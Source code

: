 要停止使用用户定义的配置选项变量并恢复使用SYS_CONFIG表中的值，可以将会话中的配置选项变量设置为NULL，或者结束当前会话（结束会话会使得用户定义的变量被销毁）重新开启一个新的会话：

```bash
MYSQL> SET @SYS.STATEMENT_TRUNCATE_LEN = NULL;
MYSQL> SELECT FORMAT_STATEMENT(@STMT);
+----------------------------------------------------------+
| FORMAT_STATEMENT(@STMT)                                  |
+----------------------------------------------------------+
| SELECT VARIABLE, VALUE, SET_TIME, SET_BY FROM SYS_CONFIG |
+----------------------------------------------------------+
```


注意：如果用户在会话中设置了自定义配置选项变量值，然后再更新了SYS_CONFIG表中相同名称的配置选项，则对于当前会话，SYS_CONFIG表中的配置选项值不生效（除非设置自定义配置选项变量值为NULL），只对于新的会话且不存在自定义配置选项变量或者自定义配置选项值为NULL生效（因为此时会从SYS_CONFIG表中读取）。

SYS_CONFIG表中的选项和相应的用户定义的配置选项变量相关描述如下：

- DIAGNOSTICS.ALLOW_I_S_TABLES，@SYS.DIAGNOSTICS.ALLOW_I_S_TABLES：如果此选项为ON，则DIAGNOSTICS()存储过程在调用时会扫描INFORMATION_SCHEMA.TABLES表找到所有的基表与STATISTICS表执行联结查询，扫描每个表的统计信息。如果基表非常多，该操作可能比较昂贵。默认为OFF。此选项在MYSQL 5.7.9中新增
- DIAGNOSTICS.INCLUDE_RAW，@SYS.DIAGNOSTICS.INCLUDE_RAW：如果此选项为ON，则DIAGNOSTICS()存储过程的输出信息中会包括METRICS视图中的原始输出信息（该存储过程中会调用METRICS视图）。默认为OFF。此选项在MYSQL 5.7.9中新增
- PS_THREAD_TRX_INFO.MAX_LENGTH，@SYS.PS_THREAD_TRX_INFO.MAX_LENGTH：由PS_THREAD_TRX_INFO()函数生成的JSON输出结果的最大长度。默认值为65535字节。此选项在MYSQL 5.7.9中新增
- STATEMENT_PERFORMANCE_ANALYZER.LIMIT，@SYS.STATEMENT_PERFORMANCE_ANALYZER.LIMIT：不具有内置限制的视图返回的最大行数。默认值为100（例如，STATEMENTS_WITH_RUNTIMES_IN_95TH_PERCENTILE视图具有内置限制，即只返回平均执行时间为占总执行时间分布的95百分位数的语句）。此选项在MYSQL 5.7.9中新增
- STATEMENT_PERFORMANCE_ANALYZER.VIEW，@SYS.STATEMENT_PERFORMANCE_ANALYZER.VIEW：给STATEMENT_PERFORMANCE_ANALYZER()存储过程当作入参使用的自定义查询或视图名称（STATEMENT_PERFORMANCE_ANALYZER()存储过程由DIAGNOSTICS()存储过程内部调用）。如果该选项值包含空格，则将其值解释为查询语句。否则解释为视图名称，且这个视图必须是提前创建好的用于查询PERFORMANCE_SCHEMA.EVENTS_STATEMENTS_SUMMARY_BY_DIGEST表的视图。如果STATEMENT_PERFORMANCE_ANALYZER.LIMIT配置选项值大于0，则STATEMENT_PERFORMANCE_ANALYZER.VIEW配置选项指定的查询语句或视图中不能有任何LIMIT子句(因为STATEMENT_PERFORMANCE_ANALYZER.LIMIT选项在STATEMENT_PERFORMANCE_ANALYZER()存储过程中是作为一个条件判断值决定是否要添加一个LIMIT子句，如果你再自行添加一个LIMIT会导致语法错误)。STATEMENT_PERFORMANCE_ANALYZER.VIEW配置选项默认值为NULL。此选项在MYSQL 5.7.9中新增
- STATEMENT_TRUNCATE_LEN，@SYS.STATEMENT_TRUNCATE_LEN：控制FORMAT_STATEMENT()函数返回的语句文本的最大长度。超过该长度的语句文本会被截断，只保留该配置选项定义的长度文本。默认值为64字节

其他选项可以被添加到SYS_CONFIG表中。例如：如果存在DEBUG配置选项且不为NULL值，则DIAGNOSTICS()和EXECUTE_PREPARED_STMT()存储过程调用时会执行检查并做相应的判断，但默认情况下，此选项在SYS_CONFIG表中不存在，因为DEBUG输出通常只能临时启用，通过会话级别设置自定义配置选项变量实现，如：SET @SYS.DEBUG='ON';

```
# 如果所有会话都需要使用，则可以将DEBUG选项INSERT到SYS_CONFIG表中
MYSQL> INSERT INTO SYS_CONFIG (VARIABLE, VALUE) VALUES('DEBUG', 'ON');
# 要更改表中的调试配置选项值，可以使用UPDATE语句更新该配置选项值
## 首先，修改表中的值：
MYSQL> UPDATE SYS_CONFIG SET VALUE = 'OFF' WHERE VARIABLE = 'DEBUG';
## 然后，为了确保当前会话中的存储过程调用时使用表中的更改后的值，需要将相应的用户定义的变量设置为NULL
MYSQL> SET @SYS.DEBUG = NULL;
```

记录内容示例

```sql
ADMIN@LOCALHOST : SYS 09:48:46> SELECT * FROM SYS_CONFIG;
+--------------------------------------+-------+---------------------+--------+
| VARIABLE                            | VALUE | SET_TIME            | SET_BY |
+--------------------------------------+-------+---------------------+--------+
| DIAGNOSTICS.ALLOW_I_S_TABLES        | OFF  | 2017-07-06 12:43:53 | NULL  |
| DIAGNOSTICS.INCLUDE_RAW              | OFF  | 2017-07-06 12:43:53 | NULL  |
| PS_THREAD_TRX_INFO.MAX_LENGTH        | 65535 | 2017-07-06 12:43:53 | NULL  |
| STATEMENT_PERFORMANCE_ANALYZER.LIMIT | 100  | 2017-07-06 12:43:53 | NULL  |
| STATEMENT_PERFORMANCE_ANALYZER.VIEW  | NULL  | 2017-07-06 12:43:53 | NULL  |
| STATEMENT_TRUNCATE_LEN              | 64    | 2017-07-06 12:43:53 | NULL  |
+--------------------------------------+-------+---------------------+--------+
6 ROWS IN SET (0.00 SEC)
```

- [PROBLEM STATEMENT]:
All lines in the data that contain the word "默认为OFF" should be copied.

- [RESULT]:
- DIAGNOSTICS.ALLOW_I_S_TABLES，@SYS.DIAGNOSTICS.ALLOW_I_S_TABLES：如果此选项为ON，则DIAGNOSTICS()存储过程在调用时会扫描INFORMATION_SCHEMA.TABLES表找到所有的基表与STATISTICS表执行联结查询，扫描每个表的统计信息。如果基表非常多，该操作可能比较昂贵。默认为OFF。此选项在MYSQL 5.7.9中新增
- DIAGNOSTICS.INCLUDE_RAW，@SYS.DIAGNOSTICS.INCLUDE_RAW：如果此选项为ON，则DIAGNOSTICS()存储过程的输出信息中会包括METRICS视图中的原始输出信息（该存储过程中会调用METRICS视图）。默认为OFF。此选项在MYSQL 5.7.9中新增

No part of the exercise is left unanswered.